● What you need to do: Write the entries out again in full and unchanged, dropping every image.

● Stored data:
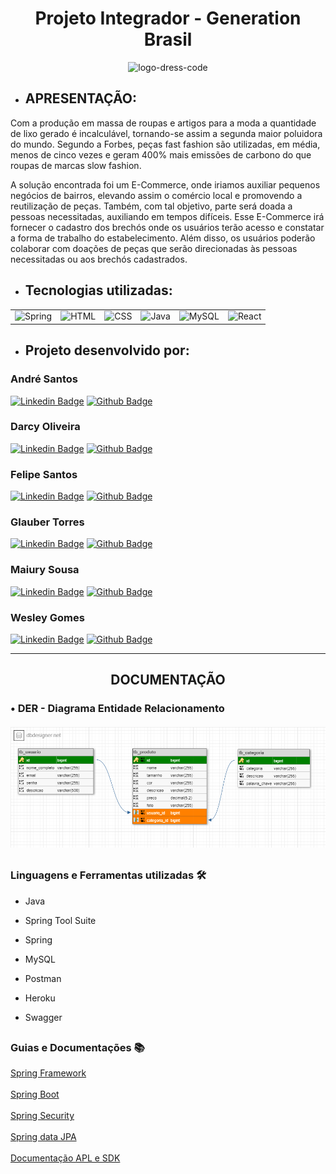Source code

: <h1 align="center">Projeto Integrador - Generation Brasil </h1>
<div align="center">
<img alt="logo-dress-code" height="350" src="https://images-ext-1.discordapp.net/external/oQEXl101bcDrKCB30LLr5tIGPGEQ4KUc9uu_RGBuy8U/https/i.imgur.com/dRAmj7j.png?width=300&height=300" target="_blank">
</div>

 + <div><h2>APRESENTAÇÃO:</h2>

  Com a produção em massa de roupas e artigos para a moda a quantidade de lixo gerado é incalculável, tornando-se assim a segunda maior poluidora do mundo. Segundo a Forbes, peças fast fashion são utilizadas, em média, menos de cinco vezes e geram 400% mais emissões de carbono do que roupas de marcas slow fashion.

  A solução encontrada foi um E-Commerce, onde iriamos auxiliar pequenos negócios de bairros, elevando assim o comércio local e promovendo a reutilização de peças. Também, com tal objetivo, parte será doada a pessoas necessitadas, auxiliando em tempos difíceis. Esse E-Commerce irá fornecer o cadastro dos brechós onde os usuários terão acesso e constatar a forma de trabalho do estabelecimento. Além disso, os usuários poderão colaborar com doações de peças que serão direcionadas às pessoas necessitadas ou aos brechós cadastrados.
</div>

  + <div><h2>Tecnologias utilizadas:</h2>
 
 <table align="center">
    <tr>
        <td><img alt="Spring" src="https://img.shields.io/badge/spring-%236DB33F.svg?&style=for-the-badge&logo=spring&logoColor=white"/></td>
        <td><img alt="HTML" src="https://img.shields.io/badge/HTML-239120?style=for-the-badge&logo=html5&logoColor=white"/></td>
        <td><img alt="CSS" src="https://img.shields.io/badge/CSS-239120?&style=for-the-badge&logo=css3&logoColor=white"/></td>
        <td><img alt="Java" src="https://img.shields.io/badge/java-%23ED8B00.svg?&style=for-the-badge&logo=java&logoColor=white"/></td>
        <!--<td><img alt="JS" src="https://img.shields.io/badge/JavaScript-F7DF1E?style=for-the-badge&logo=javascript&logoColor=black"/></td>-->
        <td><img alt="MySQL" src="https://img.shields.io/badge/MySQL-00000F?style=for-the-badge&logo=mysql&logoColor=white"/></td>
        <td><img alt="React" src="https://img.shields.io/badge/React-20232A?style=for-the-badge&logo=react&logoColor=61DAFB"/></td>     
    </tr>
</table>



  + <div><h2>Projeto desenvolvido por:</h2>

### André Santos 
<!--<a href="https://github.com/Dehzxg"><img align="center" alt="GitHub" height="40px" src="https://cdn-icons-png.flaticon.com/512/270/270798.png" /> <a href="https://www.linkedin.com/in/andresantos610/"><img align="center" alt="GitHub" height="40px" src="https://cdn-icons.flaticon.com/png/512/3955/premium/3955051.png?token=exp=1636503165~hmac=17fdaab79934d759baedbc21d86e75c1" />-->

[![Linkedin Badge](https://img.shields.io/badge/LinkedIn-0077B5?style=for-the-badge&logo=linkedin&logoColor=white)](https://www.linkedin.com/in/andresantos610/)
[![Github Badge](https://img.shields.io/badge/GitHub-100000?style=for-the-badge&logo=github&logoColor=white)](https://github.com/Dehzxg)


### Darcy Oliveira
<!--<a href="https://github.com/DarcyOliveira"><img align="center" alt="GitHub" height="40px" src="https://cdn-icons-png.flaticon.com/512/270/270798.png" /> <a href="https://www.linkedin.com/in/andresantos610/"><img align="center" alt="GitHub" height="40px" src="https://cdn-icons.flaticon.com/png/512/3955/premium/3955051.png?token=exp=1636503165~hmac=17fdaab79934d759baedbc21d86e75c1" />-->
  
[![Linkedin Badge](https://img.shields.io/badge/LinkedIn-0077B5?style=for-the-badge&logo=linkedin&logoColor=white)]()
[![Github Badge](https://img.shields.io/badge/GitHub-100000?style=for-the-badge&logo=github&logoColor=white)](https://github.com/DarcyOliveira)


### Felipe Santos
[![Linkedin Badge](https://img.shields.io/badge/LinkedIn-0077B5?style=for-the-badge&logo=linkedin&logoColor=white)](https://www.linkedin.com/in/felipe-santos-65b7171bb/) 
[![Github Badge](https://img.shields.io/badge/GitHub-100000?style=for-the-badge&logo=github&logoColor=white)](https://github.com/felipedsales)


### Glauber Torres
[![Linkedin Badge](https://img.shields.io/badge/LinkedIn-0077B5?style=for-the-badge&logo=linkedin&logoColor=white)](https://www.linkedin.com/in/glauber-torres-b38583204/) 
[![Github Badge](https://img.shields.io/badge/GitHub-100000?style=for-the-badge&logo=github&logoColor=white)](https://github.com/glaubertorres)


### Maiury Sousa
[![Linkedin Badge](https://img.shields.io/badge/LinkedIn-0077B5?style=for-the-badge&logo=linkedin&logoColor=white)](https://www.linkedin.com/in/maiury-sousa-71a260192/) 
[![Github Badge](https://img.shields.io/badge/GitHub-100000?style=for-the-badge&logo=github&logoColor=white)](https://github.com/maiurysousa)


### Wesley Gomes
[![Linkedin Badge](https://img.shields.io/badge/LinkedIn-0077B5?style=for-the-badge&logo=linkedin&logoColor=white)](https://www.linkedin.com/in/wesley-gomes-528978142/) 
[![Github Badge](https://img.shields.io/badge/GitHub-100000?style=for-the-badge&logo=github&logoColor=white)](https://github.com/Wesleykfg)


  <div align = "center">
  <hr>
  <h2>DOCUMENTAÇÃO</div>
  
  <div><h3> • DER - Diagrama Entidade Relacionamento
  <br>
  <br>
  <img width="1300px" src="https://github.com/maiurysousa/Projeto_Integrador/blob/main/Documenta%C3%A7%C3%A3o/db_marketplace_DER.png"/>

<!--  <p><h3> • Dicionário de Dados
  <br><br>
  <img width="1500px" src="https://i.imgur.com/JfcFsJu.png"/>
</div>-->
   
  ##
  
   <h3>Linguagens e Ferramentas utilizadas 🛠</h3> 

- Java

- Spring Tool Suite

- Spring

- MySQL

- Postman
   
- Heroku
   
- Swagger
  
 ##

 <h3>Guias e Documentações 📚</h3>
  
 <a href="https://spring.io/projects/spring-framework">Spring Framework </a><br><br>
 <a href="https://spring.io/projects/spring-boot">Spring Boot </a><br><br>
 <a href="https://spring.io/projects/spring-security">Spring Security</a><br><br>
 <a href="https://github.com/maiurysousa/Spring/blob/main/Generation/Documenta%C3%A7%C3%A3o/Guia%20Jpa.pdf">Spring data JPA</a><br><br>
 <a target="_blank" href="https://github.com/maiurysousa/Projeto_Integrador/blob/main/Documenta%C3%A7%C3%A3o/Dresscode.pdf">Documentação APL e SDK</a>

● Your solution:
Source code

: <h1 align="center">Projeto Integrador - Generation Brasil </h1>
<div align="center">
<img alt="logo-dress-code" height="350" src="https://images-ext-1.discordapp.net/external/oQEXl101bcDrKCB30LLr5tIGPGEQ4KUc9uu_RGBuy8U/https/i.imgur.com/dRAmj7j.png?width=300&height=300" target="_blank">
</div>

 + <div><h2>APRESENTAÇÃO:</h2>

  Com a produção em massa de roupas e artigos para a moda a quantidade de lixo gerado é incalculável, tornando-se assim a segunda maior poluidora do mundo. Segundo a Forbes, peças fast fashion são utilizadas, em média, menos de cinco vezes e geram 400% mais emissões de carbono do que roupas de marcas slow fashion.

  A solução encontrada foi um E-Commerce, onde iriamos auxiliar pequenos negócios de bairros, elevando assim o comércio local e promovendo a reutilização de peças. Também, com tal objetivo, parte será doada a pessoas necessitadas, auxiliando em tempos difíceis. Esse E-Commerce irá fornecer o cadastro dos brechós onde os usuários terão acesso e constatar a forma de trabalho do estabelecimento. Além disso, os usuários poderão colaborar com doações de peças que serão direcionadas às pessoas necessitadas ou aos brechós cadastrados.
</div>

  + <div><h2>Tecnologias utilizadas:</h2>
 
 <table align="center">
    <tr>
        <td><img alt="Spring" src="https://img.shields.io/badge/spring-%236DB33F.svg?&style=for-the-badge&logo=spring&logoColor=white"/></td>
        <td><img alt="HTML" src="https://img.shields.io/badge/HTML-239120?style=for-the-badge&logo=html5&logoColor=white"/></td>
        <td><img alt="CSS" src="https://img.shields.io/badge/CSS-239120?&style=for-the-badge&logo=css3&logoColor=white"/></td>
        <td><img alt="Java" src="https://img.shields.io/badge/java-%23ED8B00.svg?&style=for-the-badge&logo=java&logoColor=white"/></td>
        <!--<td><img alt="JS" src="https://img.shields.io/badge/JavaScript-F7DF1E?style=for-the-badge&logo=javascript&logoColor=black"/></td>-->
        <td><img alt="MySQL" src="https://img.shields.io/badge/MySQL-00000F?style=for-the-badge&logo=mysql&logoColor=white"/></td>
        <td><img alt="React" src="https://img.shields.io/badge/React-20232A?style=for-the-badge&logo=react&logoColor=61DAFB"/></td>     
    </tr>
</table>



  + <div><h2>Projeto desenvolvido por:</h2>

### André Santos 
<!--<a href="https://github.com/Dehzxg"><img align="center" alt="GitHub" height="40px" src="https://cdn-icons-png.flaticon.com/512/270/270798.png" /> <a href="https://www.linkedin.com/in/andresantos610/"><img align="center" alt="GitHub" height="40px" src="https://cdn-icons.flaticon.com/png/512/3955/premium/3955051.png?token=exp=1636503165~hmac=17fdaab79934d759baedbc21d86e75c1" />-->

[![Linkedin Badge](https://img.shields.io/badge/LinkedIn-0077B5?style=for-the-badge&logo=linkedin&logoColor=white)](https://www.linkedin.com/in/andresantos610/)
[![Github Badge](https://img.shields.io/badge/GitHub-100000?style=for-the-badge&logo=github&logoColor=white)](https://github.com/Dehzxg)


### Darcy Oliveira
<!--<a href="https://github.com/DarcyOliveira"><img align="center" alt="GitHub" height="40px" src="https://cdn-icons-png.flaticon.com/512/270/270798.png" /> <a href="https://www.linkedin.com/in/andresantos610/"><img align="center" alt="GitHub" height="40px" src="https://cdn-icons.flaticon.com/png/512/3955/premium/3955051.png?token=exp=1636503165~hmac=17fdaab79934d759baedbc21d86e75c1" />-->
  
[![Linkedin Badge](https://img.shields.io/badge/LinkedIn-0077B5?style=for-the-badge&logo=linkedin&logoColor=white)]()
[![Github Badge](https://img.shields.io/badge/GitHub-100000?style=for-the-badge&logo=github&logoColor=white)](https://github.com/DarcyOliveira)


### Felipe Santos
[![Linkedin Badge](https://img.shields.io/badge/LinkedIn-0077B5?style=for-the-badge&logo=linkedin&logoColor=white)](https://www.linkedin.com/in/felipe-santos-65b7171bb/) 
[![Github Badge](https://img.shields.io/badge/GitHub-100000?style=for-the-badge&logo=github&logoColor=white)](https://github.com/felipedsales)


### Glauber Torres
[![Linkedin Badge](https://img.shields.io/badge/LinkedIn-0077B5?style=for-the-badge&logo=linkedin&logoColor=white)](https://www.linkedin.com/in/glauber-torres-b38583204/) 
[![Github Badge](https://img.shields.io/badge/GitHub-100000?style=for-the-badge&logo=github&logoColor=white)](https://github.com/glaubertorres)


### Maiury Sousa
[![Linkedin Badge](https://img.shields.io/badge/LinkedIn-0077B5?style=for-the-badge&logo=linkedin&logoColor=white)](https://www.linkedin.com/in/maiury-sousa-71a260192/) 
[![Github Badge](https://img.shields.io/badge/GitHub-100000?style=for-the-badge&logo=github&logoColor=white)](https://github.com/maiurysousa)


### Wesley Gomes
[![Linkedin Badge](https://img.shields.io/badge/LinkedIn-0077B5?style=for-the-badge&logo=linkedin&logoColor=white)](https://www.linkedin.com/in/wesley-gomes-528978142/) 
[![Github Badge](https://img.shields.io/badge/GitHub-100000?style=for-the-badge&logo=github&logoColor=white)](https://github.com/Wesleykfg)


  <div align = "center">
  <hr>
  <h2>DOCUMENTAÇÃO</div>
  
  <div><h3> • DER - Diagrama Entidade Relacionamento
  <br>
  <br>
  <img width="1300px" src="https://github.com/maiurysousa/Projeto_Integrador/blob/main/Documenta%C3%A7%C3%A3o/db_marketplace_DER.png"/>

<!--  <p><h3> • Dicionário de Dados
  <br><br>
  <img width="1500px" src="https://i.imgur.com/JfcFsJu.png"/>
</div>-->
   
  ##
  
   <h3>Linguagens e Ferramentas utilizadas 🛠</h3> 

- Java

- Spring Tool Suite

- Spring

- MySQL

- Postman
   
- Heroku
   
- Swagger
  
 ##

 <h3>Guias e Documentações 📚</h3>
  
 <a href="https://spring.io/projects/spring-framework">Spring Framework </a><br><br>
 <a href="https://spring.io/projects/spring-boot">Spring Boot </a><br><br>
 <a href="https://spring.io/projects/spring-security">Spring Security</a><br><br>
 <a href="https://github.com/maiurysousa/Spring/blob/main/Generation/Documenta%C3%A7%C3%A3o/Guia%20Jpa.pdf">Spring data JPA</a><br><br>
 <a target="_blank" href="https://github.com/maiurysousa/Projeto_Integrador/blob/main/Documenta%C3%A7%C3%A3o/Dresscode.pdf">Documentação APL e SDK</a>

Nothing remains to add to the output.